Task goal
Of the entries below, return exactly those lines that fall between the one containing "使用流媒体技术可以将微前端应" and the one containing "4. 应用程序需要支持自定义", the two end lines included.
┌─ Supplied material
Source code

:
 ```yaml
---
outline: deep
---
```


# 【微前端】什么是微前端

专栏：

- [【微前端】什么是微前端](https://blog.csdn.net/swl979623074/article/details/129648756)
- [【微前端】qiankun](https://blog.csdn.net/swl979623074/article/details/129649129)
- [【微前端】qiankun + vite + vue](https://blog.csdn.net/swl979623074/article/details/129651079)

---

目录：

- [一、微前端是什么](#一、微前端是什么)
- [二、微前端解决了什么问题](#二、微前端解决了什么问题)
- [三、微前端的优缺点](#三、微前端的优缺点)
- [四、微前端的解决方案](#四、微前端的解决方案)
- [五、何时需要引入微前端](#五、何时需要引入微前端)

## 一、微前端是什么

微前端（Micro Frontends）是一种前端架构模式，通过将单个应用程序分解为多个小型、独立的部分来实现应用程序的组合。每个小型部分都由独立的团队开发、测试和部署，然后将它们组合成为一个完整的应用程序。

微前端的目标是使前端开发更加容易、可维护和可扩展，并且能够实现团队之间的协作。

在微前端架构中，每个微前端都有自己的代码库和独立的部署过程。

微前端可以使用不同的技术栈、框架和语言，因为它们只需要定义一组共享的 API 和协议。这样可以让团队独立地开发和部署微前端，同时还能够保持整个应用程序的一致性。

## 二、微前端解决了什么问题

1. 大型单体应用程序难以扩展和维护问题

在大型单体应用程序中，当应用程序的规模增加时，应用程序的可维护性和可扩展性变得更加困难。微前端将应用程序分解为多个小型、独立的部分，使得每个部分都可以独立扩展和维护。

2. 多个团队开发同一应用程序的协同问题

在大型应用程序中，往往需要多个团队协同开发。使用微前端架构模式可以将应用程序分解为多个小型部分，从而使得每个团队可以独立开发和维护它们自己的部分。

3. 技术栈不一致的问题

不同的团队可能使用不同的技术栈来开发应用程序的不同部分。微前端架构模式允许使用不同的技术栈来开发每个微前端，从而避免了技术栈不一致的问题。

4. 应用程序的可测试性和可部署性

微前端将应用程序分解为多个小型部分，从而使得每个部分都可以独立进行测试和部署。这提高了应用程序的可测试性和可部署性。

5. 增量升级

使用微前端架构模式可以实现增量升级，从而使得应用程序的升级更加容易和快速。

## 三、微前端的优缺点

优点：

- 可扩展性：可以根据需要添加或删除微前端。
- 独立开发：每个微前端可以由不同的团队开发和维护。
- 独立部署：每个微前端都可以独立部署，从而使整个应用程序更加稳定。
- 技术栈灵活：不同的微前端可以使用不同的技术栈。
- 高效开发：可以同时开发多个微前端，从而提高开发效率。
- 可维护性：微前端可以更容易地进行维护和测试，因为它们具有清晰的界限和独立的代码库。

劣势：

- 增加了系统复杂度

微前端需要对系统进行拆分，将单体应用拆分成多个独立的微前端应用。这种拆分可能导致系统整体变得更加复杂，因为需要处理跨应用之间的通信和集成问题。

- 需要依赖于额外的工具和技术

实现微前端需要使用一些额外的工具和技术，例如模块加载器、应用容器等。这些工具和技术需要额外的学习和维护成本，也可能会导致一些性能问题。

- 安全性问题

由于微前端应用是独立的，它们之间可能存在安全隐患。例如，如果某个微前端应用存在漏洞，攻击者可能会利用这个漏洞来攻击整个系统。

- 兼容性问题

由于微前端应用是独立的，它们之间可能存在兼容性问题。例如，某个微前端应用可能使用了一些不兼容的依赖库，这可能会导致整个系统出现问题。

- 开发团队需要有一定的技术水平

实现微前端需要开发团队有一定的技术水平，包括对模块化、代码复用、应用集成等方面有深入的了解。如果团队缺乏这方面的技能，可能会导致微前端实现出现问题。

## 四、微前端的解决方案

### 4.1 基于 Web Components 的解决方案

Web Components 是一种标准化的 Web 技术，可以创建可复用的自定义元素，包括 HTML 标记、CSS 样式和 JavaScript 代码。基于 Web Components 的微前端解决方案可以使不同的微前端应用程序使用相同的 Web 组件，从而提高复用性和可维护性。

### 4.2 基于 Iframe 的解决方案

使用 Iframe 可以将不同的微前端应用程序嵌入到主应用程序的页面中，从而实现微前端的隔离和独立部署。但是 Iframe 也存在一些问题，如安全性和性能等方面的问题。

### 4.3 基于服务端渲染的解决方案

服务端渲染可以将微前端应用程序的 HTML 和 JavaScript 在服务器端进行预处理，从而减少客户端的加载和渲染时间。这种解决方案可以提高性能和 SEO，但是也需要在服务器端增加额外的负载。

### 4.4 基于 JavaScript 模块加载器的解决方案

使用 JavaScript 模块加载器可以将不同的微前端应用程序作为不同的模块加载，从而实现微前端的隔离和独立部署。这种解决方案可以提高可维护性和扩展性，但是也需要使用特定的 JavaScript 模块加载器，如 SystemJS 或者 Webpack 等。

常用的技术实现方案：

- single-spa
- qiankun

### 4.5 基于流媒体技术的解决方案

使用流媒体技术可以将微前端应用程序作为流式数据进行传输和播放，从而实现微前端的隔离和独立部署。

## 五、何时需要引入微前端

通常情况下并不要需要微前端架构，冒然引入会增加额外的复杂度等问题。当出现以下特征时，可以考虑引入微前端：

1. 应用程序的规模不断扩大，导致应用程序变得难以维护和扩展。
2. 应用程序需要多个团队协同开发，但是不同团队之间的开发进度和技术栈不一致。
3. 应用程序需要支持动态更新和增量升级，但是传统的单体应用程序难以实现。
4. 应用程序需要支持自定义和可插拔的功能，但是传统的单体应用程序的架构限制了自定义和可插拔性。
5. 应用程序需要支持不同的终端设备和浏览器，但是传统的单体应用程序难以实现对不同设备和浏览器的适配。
└─
Output of the exercise
使用流媒体技术可以将微前端应用程序作为流式数据进行传输和播放，从而实现微前端的隔离和独立部署。

## 五、何时需要引入微前端

通常情况下并不要需要微前端架构，冒然引入会增加额外的复杂度等问题。当出现以下特征时，可以考虑引入微前端：

1. 应用程序的规模不断扩大，导致应用程序变得难以维护和扩展。
2. 应用程序需要多个团队协同开发，但是不同团队之间的开发进度和技术栈不一致。
3. 应用程序需要支持动态更新和增量升级，但是传统的单体应用程序难以实现。
4. 应用程序需要支持自定义和可插拔的功能，但是传统的单体应用程序的架构限制了自定义和可插拔性。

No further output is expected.